§ **AIM OF THE TASK**:
Looking at the records below, say how many lines include "async", and add nothing else.

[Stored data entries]
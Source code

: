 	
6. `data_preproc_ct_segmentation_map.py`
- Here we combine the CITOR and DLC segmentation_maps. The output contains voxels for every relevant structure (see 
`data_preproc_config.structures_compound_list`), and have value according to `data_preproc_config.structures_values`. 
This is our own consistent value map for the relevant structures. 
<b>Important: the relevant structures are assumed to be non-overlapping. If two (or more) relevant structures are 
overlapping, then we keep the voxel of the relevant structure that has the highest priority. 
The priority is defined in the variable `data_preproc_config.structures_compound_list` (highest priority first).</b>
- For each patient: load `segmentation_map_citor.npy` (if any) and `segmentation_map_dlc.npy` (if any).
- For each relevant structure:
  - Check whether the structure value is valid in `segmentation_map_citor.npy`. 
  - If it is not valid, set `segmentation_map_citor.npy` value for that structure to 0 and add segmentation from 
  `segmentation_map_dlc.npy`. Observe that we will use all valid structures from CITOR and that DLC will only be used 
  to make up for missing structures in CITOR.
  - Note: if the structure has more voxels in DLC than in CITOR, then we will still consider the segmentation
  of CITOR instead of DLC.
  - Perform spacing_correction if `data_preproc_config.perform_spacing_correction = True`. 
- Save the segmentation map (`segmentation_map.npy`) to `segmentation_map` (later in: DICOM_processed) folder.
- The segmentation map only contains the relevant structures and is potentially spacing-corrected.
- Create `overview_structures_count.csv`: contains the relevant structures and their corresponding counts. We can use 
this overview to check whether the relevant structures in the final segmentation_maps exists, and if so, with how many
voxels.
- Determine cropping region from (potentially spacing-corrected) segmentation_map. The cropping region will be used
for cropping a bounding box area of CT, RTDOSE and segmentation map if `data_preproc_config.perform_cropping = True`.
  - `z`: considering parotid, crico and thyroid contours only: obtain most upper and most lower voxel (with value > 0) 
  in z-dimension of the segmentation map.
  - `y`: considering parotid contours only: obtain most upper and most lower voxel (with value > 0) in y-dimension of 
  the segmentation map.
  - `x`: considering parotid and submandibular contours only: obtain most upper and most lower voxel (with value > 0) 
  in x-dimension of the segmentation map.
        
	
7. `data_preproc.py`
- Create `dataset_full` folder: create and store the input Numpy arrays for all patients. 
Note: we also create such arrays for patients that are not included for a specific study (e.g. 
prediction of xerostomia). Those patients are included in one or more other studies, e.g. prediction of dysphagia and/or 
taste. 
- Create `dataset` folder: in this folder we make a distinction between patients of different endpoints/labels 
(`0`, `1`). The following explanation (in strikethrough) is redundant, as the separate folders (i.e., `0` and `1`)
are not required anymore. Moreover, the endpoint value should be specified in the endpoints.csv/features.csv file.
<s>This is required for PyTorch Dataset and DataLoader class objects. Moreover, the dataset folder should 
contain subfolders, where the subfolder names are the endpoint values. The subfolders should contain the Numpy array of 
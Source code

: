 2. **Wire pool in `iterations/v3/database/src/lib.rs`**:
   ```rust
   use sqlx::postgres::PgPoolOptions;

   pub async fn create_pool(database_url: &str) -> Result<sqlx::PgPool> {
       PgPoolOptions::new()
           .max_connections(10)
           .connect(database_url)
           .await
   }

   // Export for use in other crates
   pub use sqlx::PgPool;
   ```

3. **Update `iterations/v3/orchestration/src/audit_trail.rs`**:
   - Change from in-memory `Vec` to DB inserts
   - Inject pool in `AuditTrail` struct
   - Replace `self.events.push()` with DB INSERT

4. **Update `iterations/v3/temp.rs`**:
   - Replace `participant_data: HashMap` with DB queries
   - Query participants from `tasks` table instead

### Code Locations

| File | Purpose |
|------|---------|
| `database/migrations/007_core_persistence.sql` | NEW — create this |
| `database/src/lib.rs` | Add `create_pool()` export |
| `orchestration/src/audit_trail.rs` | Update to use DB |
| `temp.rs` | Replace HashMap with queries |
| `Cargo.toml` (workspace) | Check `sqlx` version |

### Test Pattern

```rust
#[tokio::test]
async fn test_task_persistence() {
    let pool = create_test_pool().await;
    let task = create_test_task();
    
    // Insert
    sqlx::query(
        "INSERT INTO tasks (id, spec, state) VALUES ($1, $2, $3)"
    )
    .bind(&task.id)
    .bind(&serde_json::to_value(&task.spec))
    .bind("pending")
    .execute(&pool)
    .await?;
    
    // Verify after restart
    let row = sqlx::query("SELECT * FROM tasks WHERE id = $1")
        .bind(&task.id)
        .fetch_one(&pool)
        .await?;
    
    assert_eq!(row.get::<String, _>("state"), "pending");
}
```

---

--

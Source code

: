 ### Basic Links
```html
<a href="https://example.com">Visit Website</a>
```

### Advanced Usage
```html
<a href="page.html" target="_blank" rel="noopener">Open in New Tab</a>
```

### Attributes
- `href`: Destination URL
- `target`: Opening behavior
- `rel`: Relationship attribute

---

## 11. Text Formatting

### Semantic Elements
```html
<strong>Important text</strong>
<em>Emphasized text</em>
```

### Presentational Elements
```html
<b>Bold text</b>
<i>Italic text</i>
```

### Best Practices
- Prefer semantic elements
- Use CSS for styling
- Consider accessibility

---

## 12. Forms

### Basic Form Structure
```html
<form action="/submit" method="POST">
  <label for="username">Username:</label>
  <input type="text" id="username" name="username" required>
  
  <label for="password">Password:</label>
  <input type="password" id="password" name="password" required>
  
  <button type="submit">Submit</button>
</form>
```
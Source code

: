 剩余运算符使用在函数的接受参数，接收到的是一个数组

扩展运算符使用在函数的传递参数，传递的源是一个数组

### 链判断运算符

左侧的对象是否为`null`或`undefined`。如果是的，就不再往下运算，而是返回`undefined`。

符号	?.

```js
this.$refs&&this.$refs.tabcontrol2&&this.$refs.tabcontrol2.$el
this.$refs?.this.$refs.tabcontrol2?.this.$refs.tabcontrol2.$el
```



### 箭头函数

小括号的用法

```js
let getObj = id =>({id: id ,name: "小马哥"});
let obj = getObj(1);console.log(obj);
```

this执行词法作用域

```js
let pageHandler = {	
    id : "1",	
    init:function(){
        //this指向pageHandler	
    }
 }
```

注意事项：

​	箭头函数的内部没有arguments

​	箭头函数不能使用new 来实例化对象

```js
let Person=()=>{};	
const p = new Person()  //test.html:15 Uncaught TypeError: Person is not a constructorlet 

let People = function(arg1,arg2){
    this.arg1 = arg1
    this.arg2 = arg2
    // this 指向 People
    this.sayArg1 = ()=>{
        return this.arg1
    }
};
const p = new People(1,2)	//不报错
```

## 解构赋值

* * *

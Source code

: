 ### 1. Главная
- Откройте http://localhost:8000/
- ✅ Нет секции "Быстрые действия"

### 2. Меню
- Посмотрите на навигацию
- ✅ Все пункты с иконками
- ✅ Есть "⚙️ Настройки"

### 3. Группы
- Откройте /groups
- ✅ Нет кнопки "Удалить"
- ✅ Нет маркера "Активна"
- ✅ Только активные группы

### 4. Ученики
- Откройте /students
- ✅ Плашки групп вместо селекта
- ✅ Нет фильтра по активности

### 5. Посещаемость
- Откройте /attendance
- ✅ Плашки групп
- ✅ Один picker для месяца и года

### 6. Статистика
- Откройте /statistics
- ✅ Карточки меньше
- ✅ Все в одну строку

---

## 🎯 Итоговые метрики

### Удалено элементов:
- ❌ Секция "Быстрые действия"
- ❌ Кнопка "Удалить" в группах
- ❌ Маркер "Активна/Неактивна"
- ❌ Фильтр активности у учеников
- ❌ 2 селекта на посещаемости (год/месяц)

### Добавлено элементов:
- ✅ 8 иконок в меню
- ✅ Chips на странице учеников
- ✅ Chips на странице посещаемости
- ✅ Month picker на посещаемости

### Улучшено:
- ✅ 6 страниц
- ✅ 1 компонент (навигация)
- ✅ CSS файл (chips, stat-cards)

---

§ **REPLY**:
2